The default options for gfx2gfx put a limit of 72dpi on images in SWFs. If you find this ridiculous, go poke around for the undocumented functions to raise that limit! Have fun!

Just kidding, I did that already. To disable the limit, open the src/swftools/src/gfx2gfx.c file, and, after the line gfxdevice_pdf_init(out);, insert the line out->setparameter(out, "maxdpi", "320");, where 320 is the maximum DPI. To disable this limit, set it to 0.

Then, recompile gfx2gfx by cd'ing to the src/swftools/src directory and running make gfx2gfx.

2. Convert Time!

The complex part is over!

./gfx2gfx page_1.swf -o page_1.pdf

It's that easy! Or, if for loops are your thing,

for i in {1..350}; do ./gfx2gfx chapter0/page_$i.swf -o pdf/page_$i.pdf; done

8 Comments:

At March 13, 2014 at 8:09 PM , Blogger Danny said...

Thanks for the information. I get the following warning when modifying for DPI:

gfx2gfx.c:263:13: warning: implicit declaration of function 'pdf_setparameter' is invalid in C99 [-Wimplicit-function-declaration]
pdf_setparameter(out, "maxdpi", "320");

 
At March 29, 2014 at 3:54 PM , Blogger RunasSudo said...

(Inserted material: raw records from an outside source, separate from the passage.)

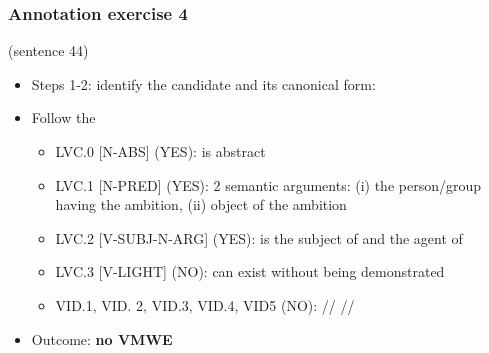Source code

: \documentclass[xcolor=dvipsnames]{beamer}
\begin{document}
\begin{frame} 
\frametitle{Annotation exercise 4}

 (sentence 44)

\pause

\begin{scriptsize}
\begin{block}{}
\begin{itemize}
\item Steps 1-2: identify the candidate and its canonical form:  
\item Follow the \href{http://parsemefr.lif.univ-mrs.fr/parseme-st-guidelines/1.3/?page=040\_Annotation\_process\_-\_decision\_tree}{}
   \begin{itemize}
   \item LVC.0 [N-ABS] (YES):  is abstract
   \item LVC.1 [N-PRED] (YES): 2 semantic arguments: (i) the person/group having the ambition, (ii) object of the ambition
   \item LVC.2 [V-SUBJ-N-ARG] (YES):  is the subject of  and the agent of 
   \item LVC.3 [V-LIGHT] (NO):  can exist without being demonstrated
   \item VID.1, VID. 2, VID.3, VID.4, VID5 (NO): //  //
   \end{itemize}
\item Outcome: \textbf{no VMWE}
\end{itemize}
\end{block}

\end{scriptsize}

\end{frame}
\end{document}

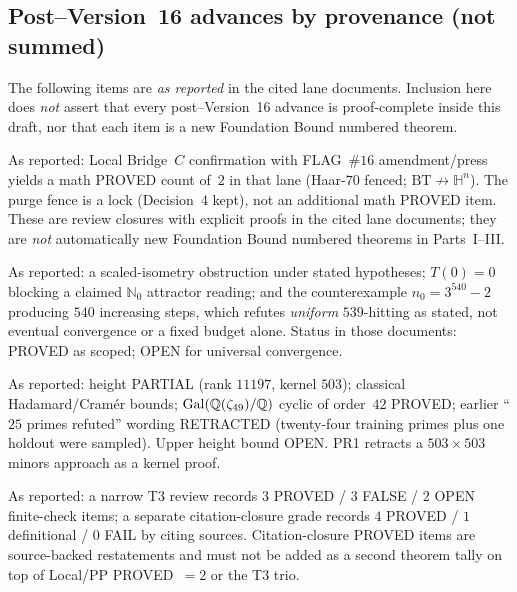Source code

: \subsection{Post--Version~16 advances by provenance (not summed)}
\noindent The following items are \emph{as reported} in the cited lane documents. Inclusion here does \emph{not} assert that every post--Version~16 advance is proof-complete inside this draft, nor that each item is a new Foundation Bound numbered theorem.

\begin{remark}\label{rem:v17-local-pp}
As reported: Local Bridge~$C$ confirmation with FLAG~$\#16$ amendment/press yields a math PROVED count of~$2$ in that lane (Haar-$70$ fenced; $\mathrm{BT}\not\to\mathbb H^n$). The purge fence is a lock (Decision~$4$ kept), not an additional math PROVED item. These are review closures with explicit proofs in the cited lane documents; they are \emph{not} automatically new Foundation Bound numbered theorems in Parts~I--III.
\end{remark}

\begin{remark}\label{rem:v17-nl}
As reported: a scaled-isometry obstruction under stated hypotheses; $T(0)=0$ blocking a claimed $\mathbb N_0$ attractor reading; and the counterexample $n_0=3^{540}-2$ producing $540$ increasing steps, which refutes \emph{uniform} $539$-hitting as stated, not eventual convergence or a fixed budget alone. Status in those documents: PROVED as scoped; OPEN for universal convergence.
\end{remark}

\begin{remark}\label{rem:v17-eigen}
As reported: height PARTIAL (rank $11197$, kernel $503$); classical Hadamard/Cram\'er bounds; $\mathrm{Gal}(\Q(\zeta_{49})/\Q)$ cyclic of order~$42$ PROVED; earlier ``$25$ primes refuted'' wording RETRACTED (twenty-four training primes plus one holdout were sampled). Upper height bound OPEN. PR1 retracts a $503\times503$ minors approach as a kernel proof.
\end{remark}

\begin{remark}\label{rem:v17-pr2}
As reported: a narrow T3 review records $3$ PROVED / $3$ FALSE / $2$ OPEN finite-check items; a separate citation-closure grade records $4$ PROVED / $1$ definitional / $0$ FAIL by citing sources. Citation-closure PROVED items are source-backed restatements and must not be added as a second theorem tally on top of Local/PP PROVED~$=2$ or the T3 trio.
\end{remark}

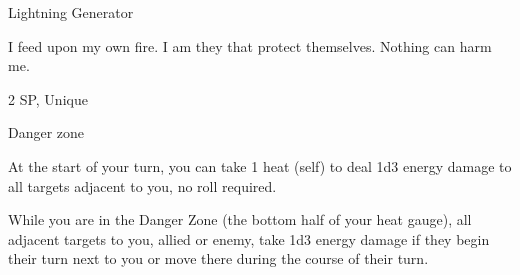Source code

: Lightning Generator
 

I feed upon my own fire. I am they that protect themselves. Nothing can harm me.  

2 SP, Unique
 

Danger zone
 
At the start of your turn, you can take 1 heat (self) to deal 1d3 energy damage to all targets  
adjacent to you, no roll required.
 

While you are in the Danger Zone (the bottom half of your heat gauge), all adjacent targets to  
you, allied or enemy, take 1d3 energy damage if they begin their turn next to you or move there  
during the course of their turn.
 
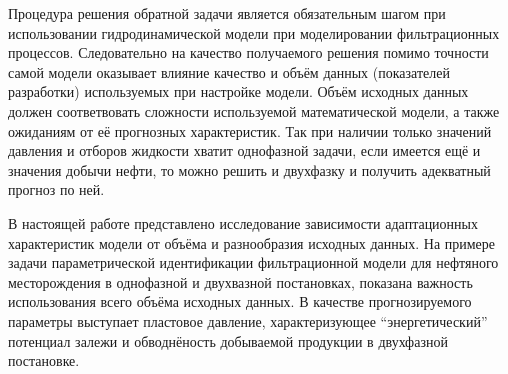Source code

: \documentclass{article}
\begin{document}
	Процедура решения обратной задачи является обязательным шагом при использовании гидродинамической модели при моделировании фильтрационных процессов. Следовательно на качество получаемого решения помимо точности самой модели оказывает влияние качество и объём данных (показателей разработки) используемых при настройке модели. Объём исходных данных должен соответвовать сложности используемой математической модели, а также ожиданиям от её прогнозных характеристик. Так при наличии только значений давления и отборов жидкости хватит однофазной задачи, если имеется ещё и значения добычи нефти, то можно решить и двухфазку и получить адекватный прогноз по ней.
	
	В настоящей работе представлено исследование зависимости адаптационных характеристик модели от объёма и разнообразия исходных данных. На примере задачи параметрической идентификации фильтрационной модели для нефтяного месторождения в однофазной и двухвазной постановках, показана важность использования всего объёма исходных данных. В качестве прогнозируемого параметры выступает пластовое давление, характеризующее “энергетический” потенциал залежи и обводнёность добываемой продукции в двухфазной постановке.
\end{document}
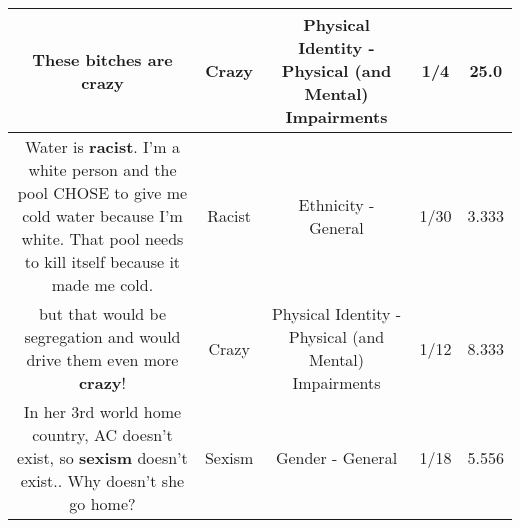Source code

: \documentclass[11pt]{article}
\newlength\mylength
\begin{document}
\begin{center}
\begin{longtable}{|C{.65\mylength}|C{.30\mylength}|C{.12\mylength}|C{.12\mylength}|C{.12\mylength}|}
  \small These bitches are crazy\normalsize   & Crazy & Physical Identity - Physical (and Mental) Impairments & 1/4 & 25.0 \\  \hline
  \small Water is \textbf{racist}. I'm a white person and the pool CHOSE to give me cold water because I'm white. That pool needs to kill itself because it made me cold.\normalsize   & Racist & Ethnicity - General & 1/30 & 3.333 \\  \hline
  \small but that would be segregation and would drive them even more \textbf{crazy}!\normalsize   & Crazy & Physical Identity - Physical (and Mental) Impairments & 1/12 & 8.333 \\  \hline
  \small In her 3rd world home country, AC doesn't exist, so \textbf{sexism} doesn't exist.. Why doesn't she go home?\normalsize   & Sexism & Gender - General & 1/18 & 5.556 \\  \hline

\end{longtable}
\end{center}
\end{document}
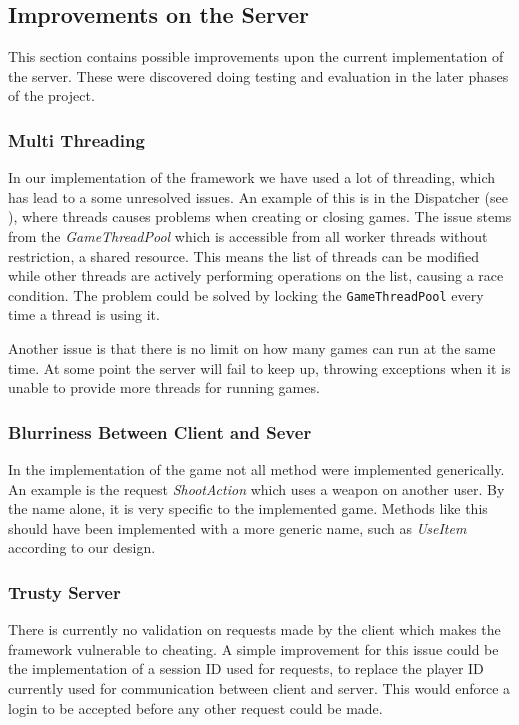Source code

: \subsection{Improvements on the Server}
This section contains possible improvements upon the current implementation of the server. These were discovered doing testing and evaluation in the later phases of the project.  

\subsubsection{Multi Threading}
In our implementation of the framework we have used a lot of threading, which has lead to a some unresolved issues. An example of this is in the Dispatcher (see ), where threads causes problems when creating or closing games. The issue stems from the \textit{GameThreadPool} which is accessible from all worker threads without restriction, a shared resource. This means the list of threads can be modified while other threads are actively performing operations on the list, causing a race condition. The problem could be solved by locking the \texttt{GameThreadPool} every time a thread is using it.

Another issue is that there is no limit on how many games can run at the same time. At some point the server will fail to keep up, throwing exceptions when it is unable to provide more threads for running games.

\subsubsection{Blurriness Between Client and Sever}
In the implementation of the game not all method were implemented generically. An example is the request \textit{ShootAction} which uses a weapon on another user. By the name alone, it is very specific to the implemented game. Methods like this should have been implemented with a more generic name, such as \textit{UseItem} according to our design.

\subsubsection{Trusty Server}
There is currently no validation on requests made by the client which makes the framework vulnerable to cheating. A simple improvement for this issue could be the implementation of a session ID used for requests, to replace the player ID currently used for communication between client and server. This would enforce a login to be accepted before any other request could be made.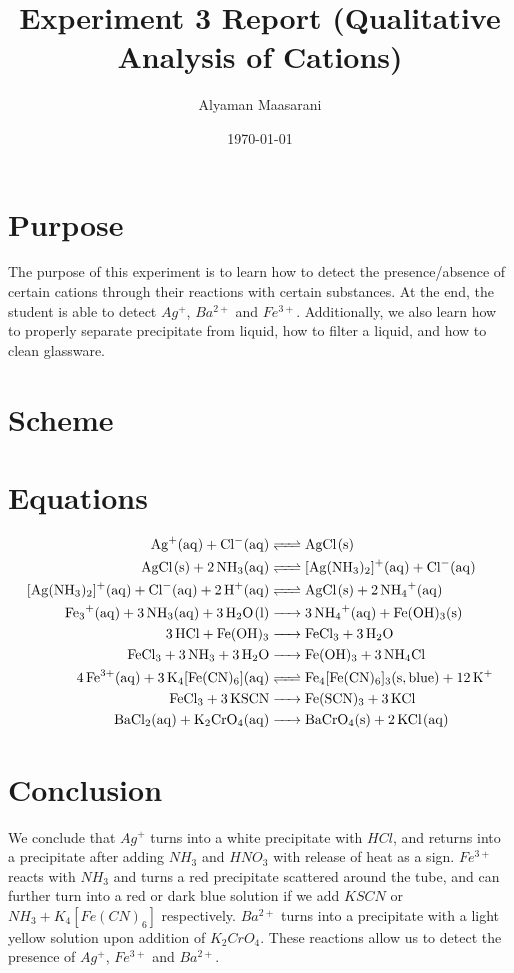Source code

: \documentclass[11pt]{article}
\author{Alyaman Maasarani}
\date{\today}
\title{Experiment 3 Report (Qualitative Analysis of Cations)}
\begin{document}
\maketitle
\tableofcontents


\section{Purpose}
\label{sec:org33dd161}
The purpose of this experiment is to learn how to detect the presence/absence of certain cations through their reactions with certain substances. At the end, the student is able to detect \(Ag^{+}\), \(Ba^{2+}\) and \(Fe^{3+}\). Additionally, we also learn how to properly separate precipitate from liquid, how to filter a liquid, and how to clean glassware.

\section{Scheme}
\label{sec:org9afc1ef}
\begin{center}
  \makebox[0pt]{\scalebox{0.8}{}}
\end{center}


\section{Equations}
\begin{align}
  \ce{Ag^{+}(aq) + Cl^{-}(aq) &<=> AgCl(s)} \\
  \ce{AgCl(s) + 2NH3(aq) &<=> [Ag(NH3)2]^{+}(aq) + Cl-(aq)}\\
  \ce{[Ag(NH3)2]+(aq) + Cl^{-}(aq) + 2H^{+}(aq) &<=> AgCl(s) + 2NH4^{+}(aq) }\\
  \ce{ Fe3+(aq) + 3NH3(aq) + 3H2O(l) &-> 3NH4+(aq) + Fe(OH)3(s) } \\
  \ce{3HCl + Fe(OH)3 &-> FeCl3 + 3 H2O}\\
  \ce{FeCl3 + 3NH3 + 3H2O &-> Fe(OH)3 + 3NH4Cl}\\
  \ce{4Fe^{3+}(aq) + 3K4[Fe(CN)6](aq) &<=> Fe4[Fe(CN)6]3(s, blue) + 12K+}\\
  \ce{FeCl3 + 3KSCN &-> Fe(SCN)3 + 3KCl}\\
  \ce{BaCl2(aq) + K2CrO4(aq) &-> BaCrO4(s) + 2KCl(aq)}
\end{align}

\section{Conclusion}
\label{sec:orgf90cc25}
We conclude that \(Ag^+\) turns into a white precipitate with \(HCl\), and returns into a precipitate after adding \(NH_3\) and \(HNO_3\) with release of heat as a sign. \(Fe^{3+}\) reacts with \(NH_3\) and turns a red precipitate scattered around the tube, and can further turn into a red or dark blue solution if we add \(KSCN\) or \(NH_3 + K_4[Fe(CN)_6]\) respectively. \(Ba^{2+}\) turns into a precipitate with a light yellow solution upon addition of \(K_2CrO_4\). These reactions allow us to detect the presence of \(Ag^+\), \(Fe^{3+}\) and \(Ba^{2+}\).
\end{document}
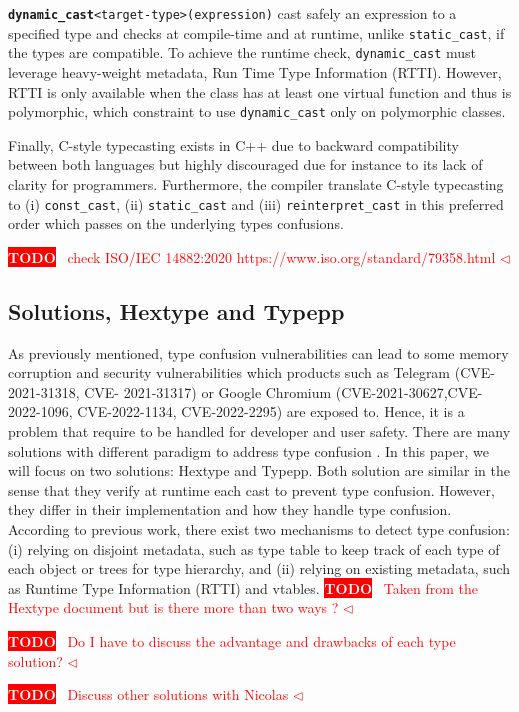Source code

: \documentclass[a4paper,11pt,oneside]{report}
\newcommand{\todobox}[3]{%
       \colorbox{#1}{\textcolor{white}{\sffamily\bfseries\scriptsize #2}}%
       ~\textcolor{#1}{#3} %
       \textcolor{#1}{$\triangleleft$}%
}
\newcommand{\adrbqt}[1]{\todobox{red}{TODO}{#1}}
\begin{document}
\texttt{\textbf{dynamic\_cast}<target-type>(expression)} cast safely an expression to a specified type and checks at compile-time and at runtime, unlike \texttt{static\_cast}, if the types are compatible. 
To achieve the runtime check, \texttt{dynamic\_cast} must leverage heavy-weight metadata, Run Time Type Information (RTTI). However, RTTI is only available when the class has at least one virtual function 
and thus is polymorphic, which constraint to use \texttt{dynamic\_cast} only on polymorphic classes.

Finally, C-style typecasting exists in C++ due to backward compatibility between both languages but highly discouraged due for instance to its lack of clarity for programmers. 
Furthermore, the compiler translate C-style typecasting to (i) \texttt{const\_cast}, (ii) \texttt{static\_cast} and (iii) \texttt{reinterpret\_cast} in this preferred order which passes on the underlying types confusions.

\adrbqt{check ISO/IEC 14882:2020 https://www.iso.org/standard/79358.html}

\subsection{Solutions, Hextype and Typepp}

As previously mentioned, type confusion vulnerabilities can lead to some memory corruption and security vulnerabilities which products such as Telegram (CVE-2021-31318, CVE-
2021-31317) or Google Chromium (CVE-2021-30627,CVE-2022-1096, CVE-2022-1134, CVE-2022-2295) are exposed to. Hence, it is a problem that require to be handled for developer and user safety.
There are many solutions with different paradigm to address type confusion . In this paper, we will focus on two solutions: Hextype and Typepp.
Both solution are similar in the sense that they verify at runtime each cast to prevent type confusion. However, they differ in their implementation and how they handle type confusion.
According to previous work, there exist two mechanisms to detect type confusion: (i) relying on disjoint metadata, such as type table to keep track of each type of each object or trees for type hierarchy, and 
(ii) relying on existing metadata, such as Runtime Type Information (RTTI) and vtables. \adrbqt{Taken from the Hextype document but is there more than two ways ?}

\adrbqt{Do I have to discuss the advantage and drawbacks of each type solution?}

\adrbqt{Discuss other solutions with Nicolas}
\end{document}
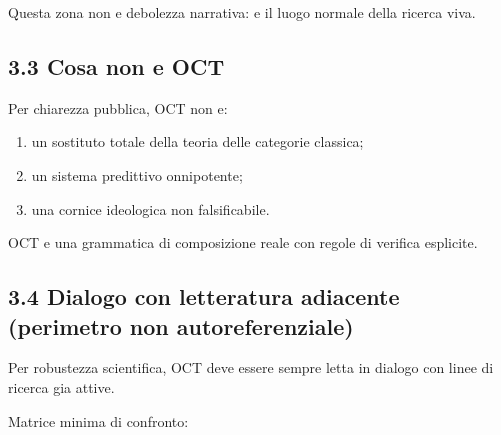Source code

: Questa zona non e debolezza narrativa: e il luogo normale della ricerca viva.

\subsection{3.3 Cosa non e OCT}

Per chiarezza pubblica, OCT non e:

\begin{enumerate}
\def\labelenumi{\arabic{enumi}.}
\tightlist
\item
  un sostituto totale della teoria delle categorie classica;
\item
  un sistema predittivo onnipotente;
\item
  una cornice ideologica non falsificabile.
\end{enumerate}

OCT e una grammatica di composizione reale con regole di verifica esplicite.

\subsection{3.4 Dialogo con letteratura adiacente (perimetro non autoreferenziale)}

Per robustezza scientifica, OCT deve essere sempre letta in dialogo con linee di ricerca gia attive.

Matrice minima di confronto:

That's just a warning, and it doesn't affect the compile, but if you're worried about it, you can change the line to:

out->setparameter(out, "maxdpi", "320");

I'll go change it in the post now.

 
At May 17, 2014 at 11:00 PM , Blogger Unknown said...

Hi,

What do you mean by:
1. Install the dependency pdflib-lite from the Arch Linux repositories.

Can you explain in details to install pdflib-lite.
Thanks!

 
At May 19, 2014 at 4:12 AM , Blogger Unknown said...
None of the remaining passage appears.